+++ PROVIDED DATA
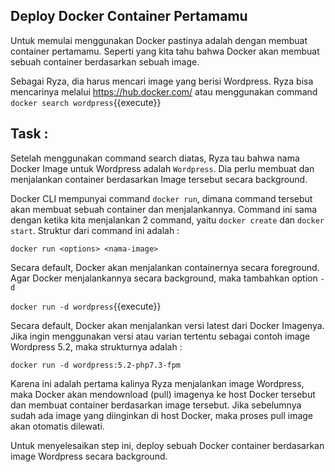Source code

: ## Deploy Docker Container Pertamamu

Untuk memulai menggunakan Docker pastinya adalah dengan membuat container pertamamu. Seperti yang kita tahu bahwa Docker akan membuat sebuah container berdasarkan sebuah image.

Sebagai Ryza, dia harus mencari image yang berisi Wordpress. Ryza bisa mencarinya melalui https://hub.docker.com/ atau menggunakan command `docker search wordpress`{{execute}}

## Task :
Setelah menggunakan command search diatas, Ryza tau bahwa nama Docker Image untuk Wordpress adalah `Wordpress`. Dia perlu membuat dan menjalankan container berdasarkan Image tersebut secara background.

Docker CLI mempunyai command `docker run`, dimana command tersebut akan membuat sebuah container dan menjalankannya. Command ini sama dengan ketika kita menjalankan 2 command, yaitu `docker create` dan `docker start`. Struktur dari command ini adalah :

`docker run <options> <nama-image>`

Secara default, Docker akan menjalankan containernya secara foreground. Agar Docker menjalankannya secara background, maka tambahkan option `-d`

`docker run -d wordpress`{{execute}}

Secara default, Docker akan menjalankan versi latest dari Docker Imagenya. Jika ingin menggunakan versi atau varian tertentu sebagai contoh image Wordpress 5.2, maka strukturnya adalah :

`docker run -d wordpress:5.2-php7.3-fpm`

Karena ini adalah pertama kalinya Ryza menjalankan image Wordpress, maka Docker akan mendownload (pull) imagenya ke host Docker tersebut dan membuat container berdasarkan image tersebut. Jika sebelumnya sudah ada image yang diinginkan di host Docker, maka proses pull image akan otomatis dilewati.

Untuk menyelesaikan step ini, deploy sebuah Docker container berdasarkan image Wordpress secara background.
++++++
+++ PROVIDED DATA
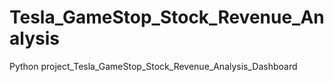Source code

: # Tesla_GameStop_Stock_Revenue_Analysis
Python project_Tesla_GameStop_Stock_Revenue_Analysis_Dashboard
++++++
+++ PROVIDED DATA
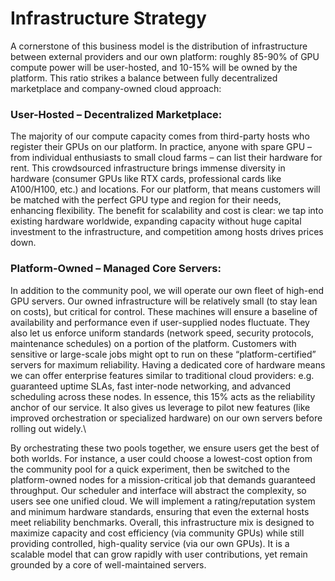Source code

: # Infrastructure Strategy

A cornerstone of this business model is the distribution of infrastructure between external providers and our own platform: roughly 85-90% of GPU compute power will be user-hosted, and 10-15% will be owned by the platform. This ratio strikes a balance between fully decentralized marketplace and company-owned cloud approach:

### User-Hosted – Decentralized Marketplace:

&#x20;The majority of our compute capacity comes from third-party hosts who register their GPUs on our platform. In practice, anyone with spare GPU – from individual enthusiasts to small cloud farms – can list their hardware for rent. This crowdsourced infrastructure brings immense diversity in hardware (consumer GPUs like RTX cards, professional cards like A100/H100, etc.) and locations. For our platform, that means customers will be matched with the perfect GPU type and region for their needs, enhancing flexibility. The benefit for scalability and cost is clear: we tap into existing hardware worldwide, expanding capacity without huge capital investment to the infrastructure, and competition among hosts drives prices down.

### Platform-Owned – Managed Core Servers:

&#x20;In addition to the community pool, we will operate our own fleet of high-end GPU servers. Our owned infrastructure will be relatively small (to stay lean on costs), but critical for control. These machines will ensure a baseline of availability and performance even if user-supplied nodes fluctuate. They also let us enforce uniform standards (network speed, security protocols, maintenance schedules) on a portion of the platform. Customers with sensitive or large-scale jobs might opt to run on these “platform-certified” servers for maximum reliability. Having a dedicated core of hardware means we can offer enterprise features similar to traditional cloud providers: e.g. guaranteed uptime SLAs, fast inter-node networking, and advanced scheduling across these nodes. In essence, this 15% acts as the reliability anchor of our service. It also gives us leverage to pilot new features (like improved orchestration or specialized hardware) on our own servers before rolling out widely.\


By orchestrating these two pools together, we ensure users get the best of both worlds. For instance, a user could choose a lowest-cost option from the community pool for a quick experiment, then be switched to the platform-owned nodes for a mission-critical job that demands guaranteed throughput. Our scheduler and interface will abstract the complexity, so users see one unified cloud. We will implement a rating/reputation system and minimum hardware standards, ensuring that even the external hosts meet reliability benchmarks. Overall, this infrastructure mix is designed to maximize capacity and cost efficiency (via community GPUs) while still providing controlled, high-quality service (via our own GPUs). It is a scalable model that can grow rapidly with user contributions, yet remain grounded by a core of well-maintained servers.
++++++
A complete answer lists each line of the data that holds the word "execute".

Sebagai Ryza, dia harus mencari image yang berisi Wordpress. Ryza bisa mencarinya melalui https://hub.docker.com/ atau menggunakan command `docker search wordpress`{{execute}}
`docker run -d wordpress`{{execute}}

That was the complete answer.